Quantum algebra approach to univariate and multivariate rational functions of $q$-Racah type (2507.13483v1)

Abstract: In this paper, we study rational functions of $q$-Racah type and a multivariate extension, using representation theory of $\mathcal U_q(\mathfrak{sl}2)$. Eigenfunctions of twisted primitive elements in $\mathcal U_q(\mathfrak{su}_2)$ can be expressed in terms of $q^{-1}$-Krawtchouk polynomials. Using this, we show that overlap coefficients of solutions of a generalized eigenvalue problem (GEVP) and an eigenvalue problem (EVP) can be expressed in terms of a rational function of $_4\varphi_3$-type.

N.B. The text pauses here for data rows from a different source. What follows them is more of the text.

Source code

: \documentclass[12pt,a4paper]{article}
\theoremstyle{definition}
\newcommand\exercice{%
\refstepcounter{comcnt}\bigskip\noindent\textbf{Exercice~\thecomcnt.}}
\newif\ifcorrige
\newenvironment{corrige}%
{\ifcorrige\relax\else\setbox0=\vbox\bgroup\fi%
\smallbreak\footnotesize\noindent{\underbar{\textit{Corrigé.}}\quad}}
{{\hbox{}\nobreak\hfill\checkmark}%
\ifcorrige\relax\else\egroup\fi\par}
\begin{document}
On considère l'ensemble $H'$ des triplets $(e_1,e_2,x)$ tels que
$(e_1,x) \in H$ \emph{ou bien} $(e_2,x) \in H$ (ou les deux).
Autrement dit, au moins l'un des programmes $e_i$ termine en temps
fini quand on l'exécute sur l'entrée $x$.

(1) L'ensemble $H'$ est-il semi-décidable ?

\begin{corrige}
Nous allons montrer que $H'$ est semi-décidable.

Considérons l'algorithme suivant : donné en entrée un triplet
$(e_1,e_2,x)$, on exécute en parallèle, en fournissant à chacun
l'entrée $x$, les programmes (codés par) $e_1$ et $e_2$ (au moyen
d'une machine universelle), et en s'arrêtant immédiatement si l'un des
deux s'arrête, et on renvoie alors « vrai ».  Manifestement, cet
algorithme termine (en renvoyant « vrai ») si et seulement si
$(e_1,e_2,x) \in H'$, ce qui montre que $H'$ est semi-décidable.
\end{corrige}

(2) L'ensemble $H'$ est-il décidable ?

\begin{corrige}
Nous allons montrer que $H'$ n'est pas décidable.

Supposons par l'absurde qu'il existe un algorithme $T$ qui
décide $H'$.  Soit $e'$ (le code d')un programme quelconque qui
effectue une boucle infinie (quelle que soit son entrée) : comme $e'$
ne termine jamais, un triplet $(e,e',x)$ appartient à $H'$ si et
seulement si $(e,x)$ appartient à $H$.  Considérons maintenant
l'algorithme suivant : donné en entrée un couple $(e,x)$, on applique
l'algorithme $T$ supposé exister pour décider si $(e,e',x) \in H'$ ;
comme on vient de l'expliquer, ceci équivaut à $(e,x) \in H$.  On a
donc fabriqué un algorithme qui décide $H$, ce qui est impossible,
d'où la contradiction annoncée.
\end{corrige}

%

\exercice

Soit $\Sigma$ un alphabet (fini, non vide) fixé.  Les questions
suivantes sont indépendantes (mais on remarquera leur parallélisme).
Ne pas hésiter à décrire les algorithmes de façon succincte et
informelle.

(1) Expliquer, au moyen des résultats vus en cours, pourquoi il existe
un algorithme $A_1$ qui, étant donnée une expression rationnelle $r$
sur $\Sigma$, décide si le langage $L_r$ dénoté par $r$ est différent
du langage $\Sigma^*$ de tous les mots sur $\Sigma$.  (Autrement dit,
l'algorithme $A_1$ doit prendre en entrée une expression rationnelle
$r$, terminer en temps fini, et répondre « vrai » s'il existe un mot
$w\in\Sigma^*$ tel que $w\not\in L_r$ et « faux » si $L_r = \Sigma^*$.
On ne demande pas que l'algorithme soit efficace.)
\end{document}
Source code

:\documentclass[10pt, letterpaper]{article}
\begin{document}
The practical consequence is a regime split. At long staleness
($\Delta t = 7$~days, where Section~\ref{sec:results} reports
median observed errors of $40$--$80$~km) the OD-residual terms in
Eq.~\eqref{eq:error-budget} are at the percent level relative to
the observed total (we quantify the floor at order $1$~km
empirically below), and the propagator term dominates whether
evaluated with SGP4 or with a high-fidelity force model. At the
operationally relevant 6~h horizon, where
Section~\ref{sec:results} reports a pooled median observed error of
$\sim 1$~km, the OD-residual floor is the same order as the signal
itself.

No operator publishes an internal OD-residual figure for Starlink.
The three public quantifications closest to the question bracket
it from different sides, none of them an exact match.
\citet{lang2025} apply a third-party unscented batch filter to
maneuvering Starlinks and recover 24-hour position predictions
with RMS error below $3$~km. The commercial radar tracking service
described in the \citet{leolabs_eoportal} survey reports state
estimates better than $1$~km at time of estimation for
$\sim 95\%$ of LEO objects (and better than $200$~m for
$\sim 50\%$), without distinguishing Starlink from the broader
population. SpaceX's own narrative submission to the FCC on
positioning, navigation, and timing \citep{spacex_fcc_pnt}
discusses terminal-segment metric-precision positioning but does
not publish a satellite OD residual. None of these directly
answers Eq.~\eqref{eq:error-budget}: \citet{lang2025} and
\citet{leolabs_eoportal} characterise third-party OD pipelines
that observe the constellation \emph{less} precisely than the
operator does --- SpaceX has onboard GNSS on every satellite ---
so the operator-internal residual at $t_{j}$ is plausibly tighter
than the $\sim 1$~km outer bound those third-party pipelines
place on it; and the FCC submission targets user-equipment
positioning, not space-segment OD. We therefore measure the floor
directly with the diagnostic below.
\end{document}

With help of the quantum algebra, we derive (bi)orthogonality relations as well as a GEVP for these functions. Furthermore, using this new algebraic interpretation, we can exploit the co-algebra structure of $\mathcal U_q(\mathfrak{sl}_2)$ to find a multivariate extension of these rational functions and derive biorthogonality relations and GEVPs for the multivariate functions. Then we repeat this procedure for the non-compact quantum algebra $\mathcal U_q(\mathfrak{su}{1,1})$, where the $q^{-1}$-Al-Salam--Chihara polynomials play the role of the $q^{-1}$-Krawtchouk polynomials. As an application of the multivariate rational functions, we show that they appear as duality functions for certain interacting particle systems.